Nothing outside the range below should be printed. Output exactly the lines from the line with "## Contributing" to the line with "the user now", both included.

(Stored dataset items)

Start of Block

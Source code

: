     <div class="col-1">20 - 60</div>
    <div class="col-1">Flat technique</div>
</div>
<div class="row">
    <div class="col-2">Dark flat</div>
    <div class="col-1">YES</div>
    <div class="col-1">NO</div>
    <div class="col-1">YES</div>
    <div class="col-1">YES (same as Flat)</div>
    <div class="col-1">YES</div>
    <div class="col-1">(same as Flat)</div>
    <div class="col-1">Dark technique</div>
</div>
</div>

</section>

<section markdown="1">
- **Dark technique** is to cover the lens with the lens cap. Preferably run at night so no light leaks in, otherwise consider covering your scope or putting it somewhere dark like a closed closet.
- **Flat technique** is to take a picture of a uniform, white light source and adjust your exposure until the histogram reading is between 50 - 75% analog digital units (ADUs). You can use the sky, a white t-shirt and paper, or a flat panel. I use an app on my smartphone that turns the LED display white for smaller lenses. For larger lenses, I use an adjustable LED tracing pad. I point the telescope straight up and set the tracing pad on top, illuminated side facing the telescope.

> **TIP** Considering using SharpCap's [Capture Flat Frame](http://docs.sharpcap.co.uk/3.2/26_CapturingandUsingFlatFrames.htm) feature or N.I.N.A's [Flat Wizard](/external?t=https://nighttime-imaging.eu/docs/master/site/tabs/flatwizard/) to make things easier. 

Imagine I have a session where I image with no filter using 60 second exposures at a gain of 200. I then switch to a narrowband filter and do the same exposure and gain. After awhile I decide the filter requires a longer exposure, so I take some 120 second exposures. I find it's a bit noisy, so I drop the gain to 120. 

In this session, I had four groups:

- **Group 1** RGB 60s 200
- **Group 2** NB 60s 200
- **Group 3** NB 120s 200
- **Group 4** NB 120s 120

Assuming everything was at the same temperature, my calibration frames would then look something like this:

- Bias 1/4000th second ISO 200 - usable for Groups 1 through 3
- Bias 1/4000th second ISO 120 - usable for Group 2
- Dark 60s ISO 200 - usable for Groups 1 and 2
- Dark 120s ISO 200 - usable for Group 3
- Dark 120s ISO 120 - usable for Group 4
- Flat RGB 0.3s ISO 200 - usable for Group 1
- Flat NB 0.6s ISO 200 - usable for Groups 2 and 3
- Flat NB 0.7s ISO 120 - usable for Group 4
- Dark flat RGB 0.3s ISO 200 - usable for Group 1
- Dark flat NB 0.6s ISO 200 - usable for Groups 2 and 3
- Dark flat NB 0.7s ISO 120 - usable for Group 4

End of Block
Start of Block

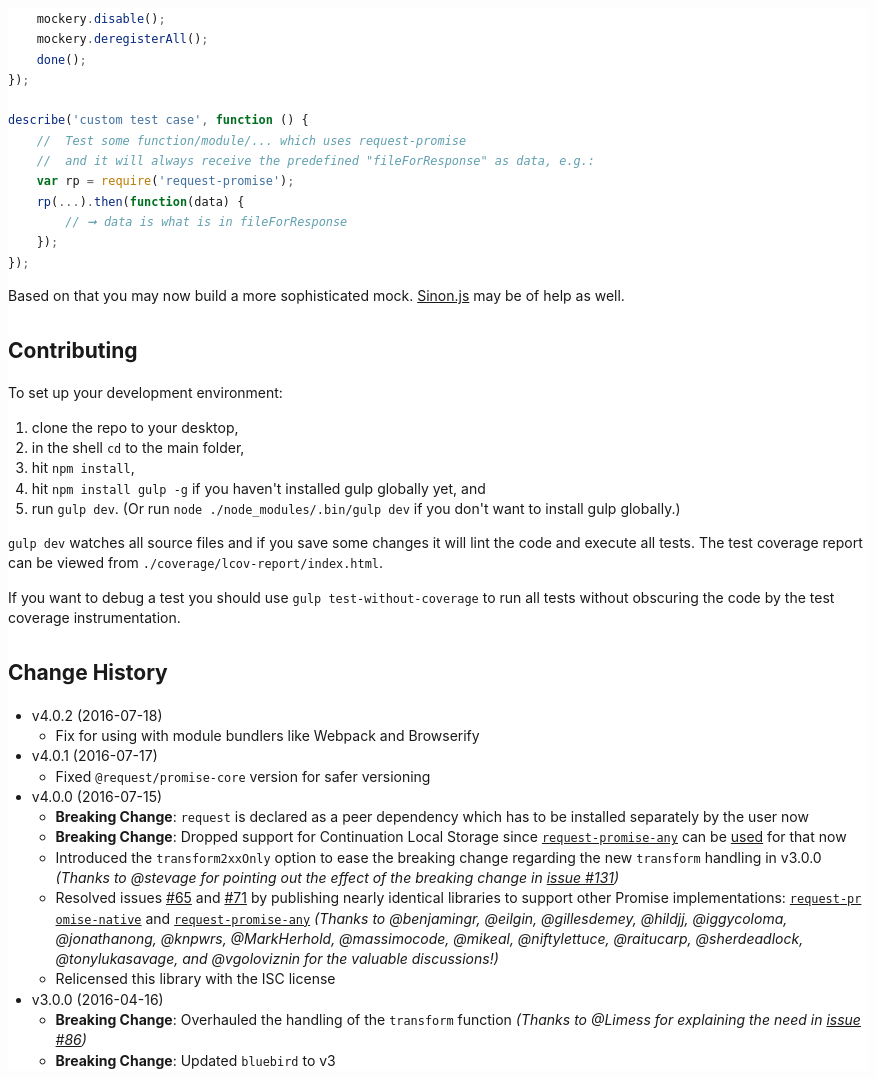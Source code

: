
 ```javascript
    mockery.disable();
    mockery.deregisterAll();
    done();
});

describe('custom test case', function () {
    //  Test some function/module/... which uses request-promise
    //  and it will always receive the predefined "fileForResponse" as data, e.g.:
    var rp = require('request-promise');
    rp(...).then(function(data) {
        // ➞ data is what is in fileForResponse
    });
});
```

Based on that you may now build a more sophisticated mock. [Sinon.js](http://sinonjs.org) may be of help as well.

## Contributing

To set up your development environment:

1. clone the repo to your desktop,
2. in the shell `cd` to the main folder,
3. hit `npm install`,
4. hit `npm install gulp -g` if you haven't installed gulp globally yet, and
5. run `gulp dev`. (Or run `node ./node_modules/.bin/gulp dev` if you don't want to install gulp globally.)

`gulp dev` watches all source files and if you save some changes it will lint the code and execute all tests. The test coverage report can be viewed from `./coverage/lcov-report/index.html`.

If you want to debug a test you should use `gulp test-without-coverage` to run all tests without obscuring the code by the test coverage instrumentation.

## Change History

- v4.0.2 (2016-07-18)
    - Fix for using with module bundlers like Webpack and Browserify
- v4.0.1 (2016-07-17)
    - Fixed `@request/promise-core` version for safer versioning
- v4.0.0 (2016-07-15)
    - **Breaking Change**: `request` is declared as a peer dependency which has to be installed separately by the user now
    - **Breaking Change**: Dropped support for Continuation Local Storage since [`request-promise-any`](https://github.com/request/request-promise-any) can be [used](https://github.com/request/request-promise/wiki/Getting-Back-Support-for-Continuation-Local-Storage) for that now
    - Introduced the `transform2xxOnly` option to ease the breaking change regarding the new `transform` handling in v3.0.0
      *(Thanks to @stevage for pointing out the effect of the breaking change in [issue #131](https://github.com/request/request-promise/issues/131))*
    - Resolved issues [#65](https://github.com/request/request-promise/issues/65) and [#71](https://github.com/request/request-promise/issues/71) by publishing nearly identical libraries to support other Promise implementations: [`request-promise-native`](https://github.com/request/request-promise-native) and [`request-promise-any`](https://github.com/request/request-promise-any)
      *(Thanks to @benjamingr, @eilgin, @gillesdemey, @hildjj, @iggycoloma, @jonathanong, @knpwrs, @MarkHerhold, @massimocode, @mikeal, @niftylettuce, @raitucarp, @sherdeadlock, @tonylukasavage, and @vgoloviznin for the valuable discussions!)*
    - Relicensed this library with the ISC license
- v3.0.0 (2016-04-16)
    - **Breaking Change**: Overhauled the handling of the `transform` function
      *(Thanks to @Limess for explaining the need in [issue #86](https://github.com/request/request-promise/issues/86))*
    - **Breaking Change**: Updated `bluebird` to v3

End of Block
Start of Block

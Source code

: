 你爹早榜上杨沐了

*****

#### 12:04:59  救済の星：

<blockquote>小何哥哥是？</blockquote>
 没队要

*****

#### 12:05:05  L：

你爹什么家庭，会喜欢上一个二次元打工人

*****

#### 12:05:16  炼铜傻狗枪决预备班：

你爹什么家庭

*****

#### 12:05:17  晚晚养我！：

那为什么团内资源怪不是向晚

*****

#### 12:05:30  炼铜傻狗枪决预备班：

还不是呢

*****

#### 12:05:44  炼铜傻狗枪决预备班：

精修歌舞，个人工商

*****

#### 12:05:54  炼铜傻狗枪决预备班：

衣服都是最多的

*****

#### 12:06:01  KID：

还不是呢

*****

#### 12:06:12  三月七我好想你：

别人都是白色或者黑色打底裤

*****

End of Block

> **EXPECTED ANSWER**
## Contributing

To set up your development environment:

1. clone the repo to your desktop,
2. in the shell `cd` to the main folder,
3. hit `npm install`,
4. hit `npm install gulp -g` if you haven't installed gulp globally yet, and
5. run `gulp dev`. (Or run `node ./node_modules/.bin/gulp dev` if you don't want to install gulp globally.)

`gulp dev` watches all source files and if you save some changes it will lint the code and execute all tests. The test coverage report can be viewed from `./coverage/lcov-report/index.html`.

If you want to debug a test you should use `gulp test-without-coverage` to run all tests without obscuring the code by the test coverage instrumentation.

## Change History

- v4.0.2 (2016-07-18)
    - Fix for using with module bundlers like Webpack and Browserify
- v4.0.1 (2016-07-17)
    - Fixed `@request/promise-core` version for safer versioning
- v4.0.0 (2016-07-15)
    - **Breaking Change**: `request` is declared as a peer dependency which has to be installed separately by the user now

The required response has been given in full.